Reviewed by Laura Thomson
Dec 9 2021Nanoparticles initially designed as biological markers are entering their first therapeutic trial as a treatment for patients with advanced, recurrent or refractory cancers.
From the beginning, these "Cornell dots" – silica-encased fluorescent nanoparticles, developed in the lab of Ulrich Wiesner, professor of engineering – were seen as having great potential as biological markers.
The technology has been refined and improved since its unveiling in 2005. C'Dots have been used to create the world's smallest laser and have shown the diagnostic ability to find tumors; a new version was armed with nano-sized antibody fragments; and in separate studies actually induced, without attaching a drug, a form of cell death in tumors.
Now C'Dots, proven safe and effective in three previous diagnostic human clinical trials, have just begun their first therapeutic trial.

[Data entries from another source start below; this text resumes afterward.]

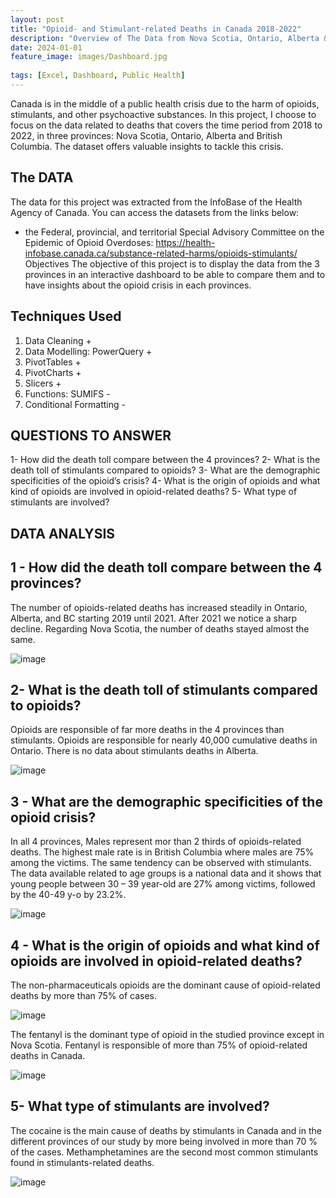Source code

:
 ```yaml
---
layout: post
title: "Opioid- and Stimulant-related Deaths in Canada 2018-2022"
description: "Overview of The Data from Nova Scotia, Ontario, Alberta & British Columbia 2018 -2022."
date: 2024-01-01
feature_image: images/Dashboard.jpg
 
tags: [Excel, Dashboard, Public Health]
---
```


Canada is in the middle of a public health crisis due to the harm of opioids, stimulants, and other psychoactive substances. In this project, I choose to focus on the data related to deaths that covers the time period from 2018 to 2022, in three provinces: Nova Scotia, Ontario, Alberta and British Columbia. 
The dataset offers valuable insights to tackle this crisis.

<!--more-->

## The DATA

The data for this project was extracted from the InfoBase of the Health Agency of Canada. 
You can access the datasets from the links below: 
-	the Federal, provincial, and territorial Special Advisory Committee on the Epidemic of Opioid Overdoses:  https://health-infobase.canada.ca/substance-related-harms/opioids-stimulants/ 
Objectives
The objective of this project is to display the data from the 3 provinces in an interactive dashboard to be able to compare them and to have insights about the opioid crisis in each provinces.

## Techniques Used 
1.	Data Cleaning +
2.	Data Modelling: PowerQuery +
3.	PivotTables +
4.	PivotCharts +
5.	Slicers +
6.	Functions: SUMIFS -
7.	Conditional Formatting -




## QUESTIONS TO ANSWER
1-	How did the death toll compare between the 4 provinces?
2-	What is the death toll of stimulants compared to opioids?
3-	What are the demographic specificities of the opioid’s crisis?
4-	What is the origin of opioids and what kind of opioids are involved in opioid-related deaths?
5-	 What type of stimulants are involved?



## DATA ANALYSIS

## 1 - How did the death toll compare between the 4 provinces?
The number of opioids-related deaths has increased steadily in Ontario, Alberta, and BC starting 2019 until 2021. After 2021 we notice a sharp decline.
Regarding Nova Scotia, the number of deaths stayed almost the same. 

![image](https://github.com/YounesKhamouna/youneskhamouna.github.io/assets/142261924/4ec74d2d-6748-43a7-a08c-9c722670af2c)

## 2-	What is the death toll of stimulants compared to opioids?
Opioids are responsible of far more deaths in the 4 provinces than stimulants.
Opioids are responsible for nearly 40,000 cumulative deaths in Ontario. There is no data about stimulants deaths in Alberta. 

![image](https://github.com/YounesKhamouna/youneskhamouna.github.io/assets/142261924/724b7e43-e11e-4d2f-b08c-f883ff181bcb)


## 3 - What are the demographic specificities of the opioid crisis?
In all 4 provinces, Males represent mor than 2 thirds of opioids-related deaths. The highest male rate is in British Columbia where males are 75% among the victims. 
The same tendency can be observed with stimulants. 
The data available related to age groups is a national data and it shows that young people between 30 – 39 year-old are 27% among victims, followed by the 40-49 y-o by 23.2%. 

![image](https://github.com/YounesKhamouna/youneskhamouna.github.io/assets/142261924/55aa667a-1758-48f5-adbd-a9b30d468ad1)

## 4	- What is the origin of opioids and what kind of opioids are involved in opioid-related deaths?
The non-pharmaceuticals opioids are the dominant cause of opioid-related deaths by more than 75% of cases. 


 ![image](https://github.com/YounesKhamouna/youneskhamouna.github.io/assets/142261924/cf0e6b52-58d7-49a1-a618-3fd84d44666c)


The fentanyl is the dominant type of opioid in the studied province except in Nova Scotia.
Fentanyl is responsible of more than 75% of opioid-related deaths in Canada.
 
![image](https://github.com/YounesKhamouna/youneskhamouna.github.io/assets/142261924/2d023f78-e9f8-4f31-bddd-90beb2cd28f4)


## 5- What type of stimulants are involved?
The cocaine is the main cause of deaths by stimulants in Canada and in the different provinces of our study by more being involved in more than 70 % of the cases.
Methamphetamines are the second most common stimulants found in stimulants-related deaths. 

![image](https://github.com/YounesKhamouna/youneskhamouna.github.io/assets/142261924/4991dda4-2748-4741-938a-79d90f7989d7)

After being further developed by Elucida Oncology, Inc., a New Jersey-based biotechnology company co-founded by Wiesner, the newest iteration of C'Dots is referred to as CDCs – C'Dot drug conjgates – a nanoparticle with dozens of drug molecules attached.
One key to C'Dots is their ability to be efficiently cleared from the body via the kidneys with minimal off-target accumulation.

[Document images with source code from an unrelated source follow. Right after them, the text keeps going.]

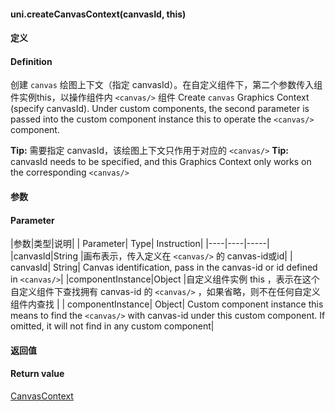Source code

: #### uni.createCanvasContext(canvasId, this)

#### 定义
#### Definition

创建 ```canvas``` 绘图上下文（指定 canvasId）。在自定义组件下，第二个参数传入组件实例this，以操作组件内 ```<canvas/>``` 组件
Create `canvas` Graphics Context (specify canvasId). Under custom components, the second parameter is passed into the custom component instance this to operate the `<canvas/>` component.

**Tip:** 需要指定 canvasId，该绘图上下文只作用于对应的 `<canvas/>`
**Tip:** canvasId needs to be specified, and this Graphics Context only works on the corresponding `<canvas/>`

#### 参数
#### Parameter

|参数|类型|说明|
| Parameter| Type| Instruction|
|----|----|-----|
|canvasId|String	|画布表示，传入定义在 `<canvas/>` 的 canvas-id或id|
| canvasId| String| Canvas identification, pass in the canvas-id or id defined in `<canvas/>`|
|componentInstance|Object	|自定义组件实例 this ，表示在这个自定义组件下查找拥有 canvas-id 的 `<canvas/>` ，如果省略，则不在任何自定义组件内查找	|
| componentInstance| Object| Custom component instance this means to find the `<canvas/>` with canvas-id under this custom component. If omitted, it will not find in any custom component|

#### 返回值
#### Return value

[CanvasContext](/api/canvas/CanvasContext.md)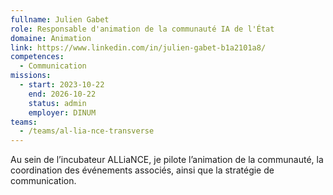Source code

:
 ```yaml
---
fullname: Julien Gabet
role: Responsable d'animation de la communauté IA de l'État
domaine: Animation
link: https://www.linkedin.com/in/julien-gabet-b1a2101a8/
competences:
  - Communication
missions:
  - start: 2023-10-22
    end: 2026-10-22
    status: admin
    employer: DINUM
teams:
  - /teams/al-lia-nce-transverse
---
```

Au sein de l’incubateur ALLiaNCE, je pilote l’animation de la communauté, la coordination des événements associés, ainsi que la stratégie de communication.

"We have this [trademarked] 'Target or Clear' paradigm," Wiesner said. "They either target the tumor, or they get out and do not accumulate at off-target sites in your body. Therefore, they are expected to substantially reduce side effects, relative to previous [therapeutic] platforms."

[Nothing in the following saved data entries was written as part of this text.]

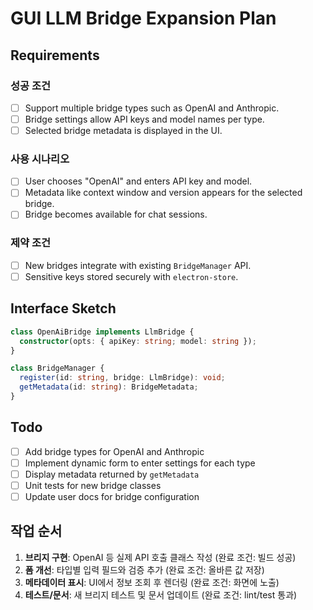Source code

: # GUI LLM Bridge Expansion Plan

## Requirements

### 성공 조건

- [ ] Support multiple bridge types such as OpenAI and Anthropic.
- [ ] Bridge settings allow API keys and model names per type.
- [ ] Selected bridge metadata is displayed in the UI.

### 사용 시나리오

- [ ] User chooses "OpenAI" and enters API key and model.
- [ ] Metadata like context window and version appears for the selected bridge.
- [ ] Bridge becomes available for chat sessions.

### 제약 조건

- [ ] New bridges integrate with existing `BridgeManager` API.
- [ ] Sensitive keys stored securely with `electron-store`.

## Interface Sketch

```typescript
class OpenAiBridge implements LlmBridge {
  constructor(opts: { apiKey: string; model: string });
}

class BridgeManager {
  register(id: string, bridge: LlmBridge): void;
  getMetadata(id: string): BridgeMetadata;
}
```

## Todo

- [ ] Add bridge types for OpenAI and Anthropic
- [ ] Implement dynamic form to enter settings for each type
- [ ] Display metadata returned by `getMetadata`
- [ ] Unit tests for new bridge classes
- [ ] Update user docs for bridge configuration

## 작업 순서

1. **브리지 구현**: OpenAI 등 실제 API 호출 클래스 작성 (완료 조건: 빌드 성공)
2. **폼 개선**: 타입별 입력 필드와 검증 추가 (완료 조건: 올바른 값 저장)
3. **메타데이터 표시**: UI에서 정보 조회 후 렌더링 (완료 조건: 화면에 노출)
4. **테스트/문서**: 새 브리지 테스트 및 문서 업데이트 (완료 조건: lint/test 통과)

Elucida's technology features a 10-step process in which C'Dots either find their mark or are eliminated. After injection and circulation in the bloodstream, the CDCs find the tumor. CDCs then diffuse through the tumor microenvironment to specifically target tumor cells.
This is key: The better CDCs diffuse through the entirety of the tumor, the better they can target cells throughout the tumor, and not just those on the surface layer.
"Target or Clear" leads to efficient biodistribution; accumulation in the tumor is maximized, while off-target accumulation (in the liver, for example) is minimized, reducing the potential for negative side effects such as those often suffered by chemotherapy patients.
Despite their ultra-small size, C'Dots can be armed with a payload of up to 80 molecules of synthetic drugs without compromising the desired targeting and pharmacokinetic properties.